Mark is a TWC meterologist who is specifically charged with keeping the conversation going. A quick check of his Twitter feed at any time offers a glimpse into the conversation. His latest tweets generally tend to include replies, questions to his followers, and updates on weather events. Mark also maintains a Facebook page that doesn’t cross-post to his Twitter feed (thank you for not cross-posting, by the way).
A few months ago Mark approached us with an offer to speak at a TechsmARTs session. We decided this was a good opportunity to try something new, and see what wisdom we could glean from his experience and apply it to the arts world. Many thanks to those of you who showed up to indulge us. 🙂
Mark offered a wealth of information on who is using the various social media platforms, and how each of them tend to be used. But he began by making the point that social media is a conversation — and it’s a conversation where you (as an arts organization) want to be involved.
I’m not going to speak too directly to Mark’s presentation. You’ll find the audio from the presentation included at the bottom of this post. Inspired by Mark’s presentation, I’ll focus on the point of social media being the conversation, and what I believe that means for artists and organizations.
What is the difference between having a conversation and broadcasting a marketing message? First, if your organization’s marketing director is the only one “managing” the Facebook page and/or Twitter stream, your organization may be, as Trevor O’Donnell put it, acting out the wrong love story. That is to say, if every message sent out over Twitter and Facebook is about the greatness of the organization or the next show or event, then you might want to reconsider your messaging. You may be inadvertently sending out a message that says, “Our organization takes no interest in its audience. Just as our audience is irrelevant to us, we are irrelevant to our audience.”
Mark’s presentation tells the story of a broadcasting company becoming a social company. He offered ten ways TWC is using social media. Your average artist or arts organization would likely collapse before trying to emulate TWC’s incredible social machine. Most of us don’t necessarily have the capacity to fully take advantage of even the free resources that are available. But that’s okay. It’s better to focus on “how” rather than “how much.” Beth Kanter has a blog post listing 52 tips for using social media more efficiently, and you don’t have to focus on all 52 of those things.

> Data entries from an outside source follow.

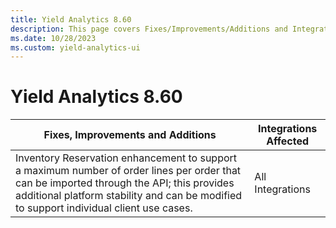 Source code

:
 ```yaml
---
title: Yield Analytics 8.60
description: This page covers Fixes/Improvements/Additions and Integrations affected in Yield Analytics 8.60.
ms.date: 10/28/2023
ms.custom: yield-analytics-ui
---
```


# Yield Analytics 8.60

| Fixes, Improvements and Additions | Integrations Affected |
|--|--|
| Inventory Reservation enhancement to support a maximum number of order lines per order that can be imported through the API; this provides additional platform stability and can be modified to support individual client use cases. | All Integrations |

Artists carry a natural advantage over many other types of businesses when it comes social media. But as Mark McGuinness explains, there are some mistakes artists tend to make, too. The natural advantage artists carry: artists are already in the practice of producing content. Many artists tend to fear “giving the product away for free.” At the end of McGuinness’ blog post, he asks, “What you would add to this list?” The first comment: “Not understanding what it is they’re really selling or what it is that people are really buying (hint: it’s not a piece of artwork).”
I think one key lesson from Mark’s presentation is that most of the on-camera meteorologists maintain their own Twitter feeds and Facebook pages. This is a major aspect of an organization engaging in a conversation with its audience. Even considering the resources at TWC’s disposal, that’s still a very high level of engagement. I’d like to hear from you if your arts organization has attempted anything similar.
According to many marketing studies of the arts, a majority of first-time patrons never return after that first visit. Could social media be an avenue for better engaging those new patrons? What strategies have worked for you as an artist, or for your organization to more consistently engage your first-time patrons? Or, is social media more effective as a platform for patrons who are already engaged and inclined to return?